Johnny Depp, of course, is back as the mascara wearing, mincing trickster, Jack Sparrow, along with his First Mate Gibbs (Kevin McNally) being the only original cast member I could spot reprising his role from the original trilogy.

You got all the expected stuff: Ships a-sail (though no ship-to-ship combat), sword fights (Sparrow has become a good swordfighter, it seems, inexplicably), swashbuckling, and general shenanigans. These are competently done and fun enough.

Good stuff you might not have expected: Depp and McNally have a sort of buddy movie thing going on. This actually works well. Gibbs is loyal without being naive, and Sparrow seems to earn the loyalty plausibly enough. (A far cry from the original’s refrain of “pirate!” to excuse any and all bad behavior.)

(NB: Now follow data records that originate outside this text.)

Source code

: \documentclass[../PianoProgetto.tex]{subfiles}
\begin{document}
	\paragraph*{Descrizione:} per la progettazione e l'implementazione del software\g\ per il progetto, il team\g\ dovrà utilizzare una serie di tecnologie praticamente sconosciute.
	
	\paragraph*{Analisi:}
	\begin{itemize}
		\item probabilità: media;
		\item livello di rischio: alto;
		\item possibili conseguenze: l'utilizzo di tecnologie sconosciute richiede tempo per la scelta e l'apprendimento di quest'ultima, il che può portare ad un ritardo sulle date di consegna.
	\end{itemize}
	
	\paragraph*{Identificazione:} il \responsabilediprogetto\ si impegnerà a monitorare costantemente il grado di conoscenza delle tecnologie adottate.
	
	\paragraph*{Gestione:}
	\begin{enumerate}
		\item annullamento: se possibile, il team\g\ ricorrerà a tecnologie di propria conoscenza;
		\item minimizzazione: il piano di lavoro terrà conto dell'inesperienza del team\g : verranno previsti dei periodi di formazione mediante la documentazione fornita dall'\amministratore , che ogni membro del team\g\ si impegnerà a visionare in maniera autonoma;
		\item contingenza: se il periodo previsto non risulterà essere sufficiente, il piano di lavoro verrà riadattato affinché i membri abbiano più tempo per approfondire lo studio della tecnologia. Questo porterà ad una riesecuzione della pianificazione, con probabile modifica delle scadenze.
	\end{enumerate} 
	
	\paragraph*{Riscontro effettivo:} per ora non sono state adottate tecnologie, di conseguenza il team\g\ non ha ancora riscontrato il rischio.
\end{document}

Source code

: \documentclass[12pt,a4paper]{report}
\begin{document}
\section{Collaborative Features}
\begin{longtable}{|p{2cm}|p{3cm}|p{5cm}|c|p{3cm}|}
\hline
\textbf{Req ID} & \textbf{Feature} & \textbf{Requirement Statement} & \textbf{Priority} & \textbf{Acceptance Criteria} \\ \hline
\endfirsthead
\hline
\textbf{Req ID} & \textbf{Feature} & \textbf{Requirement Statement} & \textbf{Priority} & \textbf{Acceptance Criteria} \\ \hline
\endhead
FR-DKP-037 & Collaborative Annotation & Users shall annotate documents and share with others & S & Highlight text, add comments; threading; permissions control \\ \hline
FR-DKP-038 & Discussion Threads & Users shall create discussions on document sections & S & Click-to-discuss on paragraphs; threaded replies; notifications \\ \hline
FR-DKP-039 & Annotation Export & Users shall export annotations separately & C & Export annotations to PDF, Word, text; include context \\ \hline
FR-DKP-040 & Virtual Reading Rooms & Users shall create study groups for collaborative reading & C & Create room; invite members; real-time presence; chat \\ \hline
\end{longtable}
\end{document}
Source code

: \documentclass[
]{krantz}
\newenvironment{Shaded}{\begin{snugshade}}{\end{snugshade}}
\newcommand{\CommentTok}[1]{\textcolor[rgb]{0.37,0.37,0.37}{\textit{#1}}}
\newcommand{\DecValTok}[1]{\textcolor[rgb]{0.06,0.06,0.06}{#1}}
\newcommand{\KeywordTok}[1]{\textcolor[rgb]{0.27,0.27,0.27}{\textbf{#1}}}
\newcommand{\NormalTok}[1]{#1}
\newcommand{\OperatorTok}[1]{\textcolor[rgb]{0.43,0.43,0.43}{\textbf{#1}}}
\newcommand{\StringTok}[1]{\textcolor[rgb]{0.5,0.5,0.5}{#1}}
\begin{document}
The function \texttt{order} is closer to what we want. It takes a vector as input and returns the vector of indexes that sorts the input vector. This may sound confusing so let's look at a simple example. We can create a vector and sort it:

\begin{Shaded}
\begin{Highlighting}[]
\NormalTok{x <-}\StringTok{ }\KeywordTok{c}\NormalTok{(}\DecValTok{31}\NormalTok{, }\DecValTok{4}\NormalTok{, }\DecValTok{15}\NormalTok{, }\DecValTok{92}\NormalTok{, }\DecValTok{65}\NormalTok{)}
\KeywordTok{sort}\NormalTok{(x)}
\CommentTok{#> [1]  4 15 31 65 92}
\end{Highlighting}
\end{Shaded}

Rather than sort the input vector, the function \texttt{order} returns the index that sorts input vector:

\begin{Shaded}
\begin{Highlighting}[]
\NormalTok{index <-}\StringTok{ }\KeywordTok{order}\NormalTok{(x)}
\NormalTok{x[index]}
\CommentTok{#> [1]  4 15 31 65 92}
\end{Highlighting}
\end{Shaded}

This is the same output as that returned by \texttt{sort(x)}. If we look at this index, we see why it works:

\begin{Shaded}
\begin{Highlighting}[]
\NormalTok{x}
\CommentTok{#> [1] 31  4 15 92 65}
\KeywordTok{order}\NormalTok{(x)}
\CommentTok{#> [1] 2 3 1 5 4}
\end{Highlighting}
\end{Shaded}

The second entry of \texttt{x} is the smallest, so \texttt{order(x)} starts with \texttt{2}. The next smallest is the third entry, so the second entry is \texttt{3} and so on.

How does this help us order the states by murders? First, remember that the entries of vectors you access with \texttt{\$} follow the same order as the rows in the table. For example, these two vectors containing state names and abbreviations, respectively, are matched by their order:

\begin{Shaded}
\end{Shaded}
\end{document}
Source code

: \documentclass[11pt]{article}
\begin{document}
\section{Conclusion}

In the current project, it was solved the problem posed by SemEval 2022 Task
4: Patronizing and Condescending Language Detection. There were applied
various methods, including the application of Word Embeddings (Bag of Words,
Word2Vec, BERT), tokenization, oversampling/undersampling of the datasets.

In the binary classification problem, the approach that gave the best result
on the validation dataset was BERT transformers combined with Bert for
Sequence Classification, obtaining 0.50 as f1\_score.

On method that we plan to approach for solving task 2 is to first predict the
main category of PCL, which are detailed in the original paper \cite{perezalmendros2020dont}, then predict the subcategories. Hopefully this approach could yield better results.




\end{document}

Depp and Cruz have a pleasant sort of chemistry, which I wasn’t really expecting. Cruz is sort of a mystery, part jilted lover, part schemer, part pirate—and I say this as someone who has gone through much of the past years saying “I don’t get it” whenever anyone brought up Ms. Cruz. You never really get a good sense of her real backstory, because she’s so willing to lie to get what she wants, in which wise she makes a perfect companion to the scurrilous Sparrow.

Bad stuff: The main criticism I’ve seen leveled at this is that none of it mattered. That events sort of move one to the next without any real flow. And, honestly? The Flower had insisted on eating at Denny’s for breakfast which is punishing on my digestive tract. The significance of this being I missed about five to ten minutes in the middle of the movie.

And it didn’t really matter.

I don’t know if that’s a bug so much as a feature for a summer flick. I mean, you could miss huge hunks of Star Wars and it wouldn’t really matter, just for example. We don’t go to these things for the tightly constructed plots—and, really, the plot in this is quite good (stolen from an unrelated pirate book, I believe). It just doesn’t matter that much.

These movies are really about big name actors chewing scenery in between special effects. Nothin’ wrong with that. The actors are really good and the effects are better for the restraint lacking in the previous two films.

So, I liked it. Met my expectations, even slightly exceeded them. The Flower liked it, though she wished more of the original cast had been in it. The Boy—who can be quite savage of this sort of thing—was also not displeased. None heaped praise. None heaped scorn.